Guardaron silencio y se miraron con mutua inquietud, y él veía que Dorothy estaba diciendo adiós a Hawai y a los pequeños nietos con ojos oblicuos.

—Te prometí coronas de flores de franchipán —dijo él, sintiéndose culpable.

—Spurgeon, no las conocería si las viese.

Se echó a reír y un momento después también Spurgeon reía.

—¿Tienes miedo? —le preguntó Dorothy.

—Sí, ¿y tú?

—Muchísimo.

Se arrojó en sus brazos buscando consuelo, y él cerró los ojos y enterró su cabeza en la lana negra. Las dos niñas les miraban por el escaparate.

Cuando terminaron de besarse, Spurgeon fue al «As Alto» y pidió al barman una escoba, con la que Dorothy barrió el suelo. Mientras él eliminaba las telas de araña y las polillas de la cámara oscura, ella humedeció su pañuelo y borró las figuras de la acera. Luego dio a las niñas una lección de dibujo. Cuando Spurgeon salió, el sol ya había secado el cemento y la acera estaba decorada con flores de tiza. Un campo de lirios.

Cuando llegó abril, fue como si un reloj interior de Gaby estuviese necesitado de cuerda.

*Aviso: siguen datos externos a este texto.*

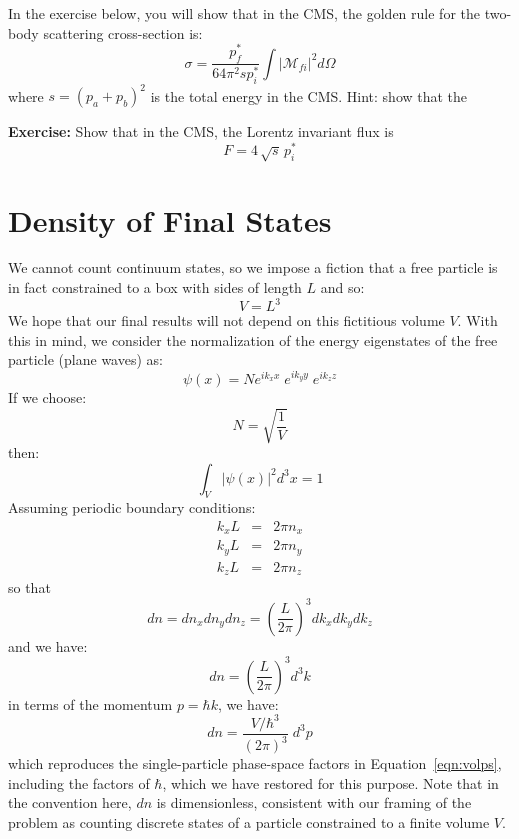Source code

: \documentclass[12pt]{article}
\begin{document}
In the exercise below, you will show that in the CMS, the golden rule for the two-body scattering  cross-section is:
\begin{equation}
\label{eqn:fgr-sigma-two-body}
\sigma = \frac{p_f^*}{64 \pi^2 s p_i^*} \int |\mathcal{M}_{fi}|^2 d\Omega
\end{equation}
where $s = (p_a + p_b)^2$ is the total energy in the CMS.  Hint: show that the

\noindent
{\bf Exercise: } Show that in the CMS, the Lorentz invariant flux is
$$F = 4 \, \sqrt{s} \, p_i^*$$

\appendix

\section{Density of Final States}
\label{sec:density}
We cannot count continuum states, so we impose a fiction that a free particle is in fact constrained to a box with sides of length $L$ and so:
$$V = L^3$$
We hope that our final results will not depend on this fictitious
volume $V$.  With this in mind, we consider the normalization of the energy eigenstates of the free particle (plane waves) as:
$$\psi(x) = N e^{i k_x x} \;e^{i k_y y} \;e^{i k_z z} $$
If we choose:
$$N = \sqrt{\frac{1}{V}}$$
then:
$$\int_V |\psi(x)|^2 d^3x = 1 $$
Assuming periodic boundary conditions:
\begin{eqnarray*}
  k_x L &=& 2 \pi n_x  \\
  k_y L &=& 2 \pi n_y  \\
  k_z L &=& 2 \pi n_z
\end{eqnarray*}
so that
$$dn = dn_x dn_y dn_z = \left( \frac{L}{2\pi} \right)^3 dk_x dk_y dk_z$$
and we have:
\begin{equation}
\label{eqn:dndthreek}
dn = \left( \frac{L}{2\pi} \right)^3 d^3k
\end{equation}
in terms of the momentum $p = \hbar k$, we have:
\begin{equation}
\label{eqn:dndthreep}
dn = \frac{V/\hbar^3}{(2\pi)^3} \; d^3p
\end{equation}
which reproduces the single-particle phase-space factors in
Equation~\ref{eqn:volps}, including the factors of $\hbar$, which we have restored for this purpose.  Note that
in the convention here, $dn$ is dimensionless, consistent with our
framing of the problem as counting discrete states of a particle
constrained to a finite volume $V$.
\end{document}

Jadeaba un poco al subir la cuesta, parecía menos deseosa de hacer el amor, y comenzó a echar prolongadas siestas por la tarde. Un año antes, las preocupaciones le habrían provocado insomnio y hubiera ido al médico. Ahora se decía a sí misma con firmeza que todo aquello había pasado, que ya no era una hipocondríaca.

Aquel invierno le había parecido excesivamente largo y creía que con la llegada de la primavera había cogido la gripe. No dijo nada a Adam ni al simpático psiquiatra del «Beth Israel», al que visitaba una vez a la semana, y que ahora estaba escuchando la interesante historia de la boda de sus padres, haciendo de vez en cuando alguna pregunta con un tono de voz adormilado y casi indiferente. A veces, una sola respuesta llevaba semanas y dolía increíblemente, ocasionando cicatrices de cuya existencia ella no había estado enterada hasta entonces. Comenzó a odiar menos a sus padres y a compadecerles más. Prescindió de unas pocas clases y esperó a que el buen tiempo cambiase los jardines públicos y los patios de las viviendas de la colina, imprimiendo más verdor a los arbustos y a las flores y más vigor a ella misma. En el apartamento, la planta del aguacate se estaba volviendo amarilla, por lo que Gaby la abonó, y la regó y cuidó solícitamente de ella. Un día, al hacer la cama, se dio un golpe en la espinilla y le quedó un cardenal, que no desaparecía por mucho que lo frotase con crema.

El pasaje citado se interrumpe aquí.